BEGIN Records for this exercise

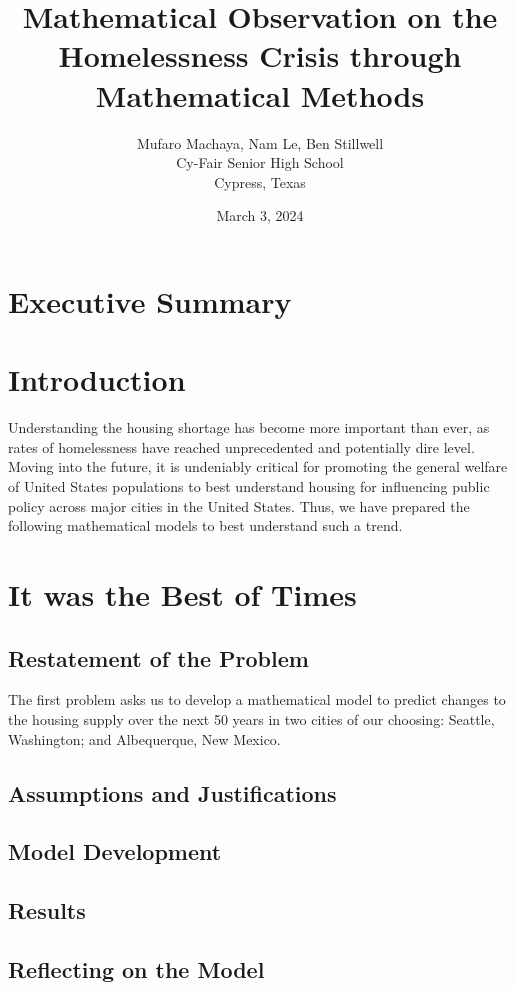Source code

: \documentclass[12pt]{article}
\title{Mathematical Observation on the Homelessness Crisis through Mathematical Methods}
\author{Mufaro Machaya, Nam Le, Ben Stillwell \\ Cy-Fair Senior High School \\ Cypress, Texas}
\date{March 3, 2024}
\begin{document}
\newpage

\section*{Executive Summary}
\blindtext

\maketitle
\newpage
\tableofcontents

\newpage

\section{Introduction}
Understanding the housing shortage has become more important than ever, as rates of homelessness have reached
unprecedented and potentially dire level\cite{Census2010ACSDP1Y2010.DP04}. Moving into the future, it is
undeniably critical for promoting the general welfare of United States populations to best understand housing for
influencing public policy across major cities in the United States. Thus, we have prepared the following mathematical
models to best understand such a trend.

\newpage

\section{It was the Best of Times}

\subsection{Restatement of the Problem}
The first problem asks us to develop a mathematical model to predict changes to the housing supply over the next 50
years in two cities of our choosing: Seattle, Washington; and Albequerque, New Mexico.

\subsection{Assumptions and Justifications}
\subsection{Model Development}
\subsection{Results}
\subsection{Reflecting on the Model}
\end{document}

END Records for this exercise
BEGIN Records for this exercise

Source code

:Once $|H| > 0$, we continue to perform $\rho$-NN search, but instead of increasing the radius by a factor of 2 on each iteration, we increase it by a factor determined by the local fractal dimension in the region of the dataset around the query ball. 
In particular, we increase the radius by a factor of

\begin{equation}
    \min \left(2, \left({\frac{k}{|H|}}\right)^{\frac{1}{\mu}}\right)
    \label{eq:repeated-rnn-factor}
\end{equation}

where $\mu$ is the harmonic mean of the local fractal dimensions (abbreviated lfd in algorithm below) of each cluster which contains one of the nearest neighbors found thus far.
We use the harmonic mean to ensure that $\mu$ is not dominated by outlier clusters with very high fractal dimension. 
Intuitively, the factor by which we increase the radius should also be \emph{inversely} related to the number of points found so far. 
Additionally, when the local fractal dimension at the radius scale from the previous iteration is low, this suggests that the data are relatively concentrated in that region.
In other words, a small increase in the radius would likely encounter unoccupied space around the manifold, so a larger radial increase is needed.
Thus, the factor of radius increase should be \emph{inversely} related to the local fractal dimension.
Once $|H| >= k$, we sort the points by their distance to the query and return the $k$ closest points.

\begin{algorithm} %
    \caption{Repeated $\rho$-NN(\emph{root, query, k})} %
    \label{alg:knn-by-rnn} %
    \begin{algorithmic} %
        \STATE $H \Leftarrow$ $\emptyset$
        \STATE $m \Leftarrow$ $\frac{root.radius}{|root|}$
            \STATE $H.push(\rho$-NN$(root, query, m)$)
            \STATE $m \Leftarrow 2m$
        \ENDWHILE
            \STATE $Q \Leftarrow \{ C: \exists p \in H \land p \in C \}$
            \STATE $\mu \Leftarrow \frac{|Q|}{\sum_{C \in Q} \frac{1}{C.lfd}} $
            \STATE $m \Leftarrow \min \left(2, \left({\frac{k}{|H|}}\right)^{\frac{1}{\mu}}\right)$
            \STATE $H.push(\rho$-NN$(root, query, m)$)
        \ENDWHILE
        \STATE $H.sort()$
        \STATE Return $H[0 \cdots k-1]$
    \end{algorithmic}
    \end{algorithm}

END Records for this exercise

> [Required work] Every line of the entries above that includes "which" should be copied.

> [Final answer]
where $\mu$ is the harmonic mean of the local fractal dimensions (abbreviated lfd in algorithm below) of each cluster which contains one of the nearest neighbors found thus far.
Intuitively, the factor by which we increase the radius should also be \emph{inversely} related to the number of points found so far. 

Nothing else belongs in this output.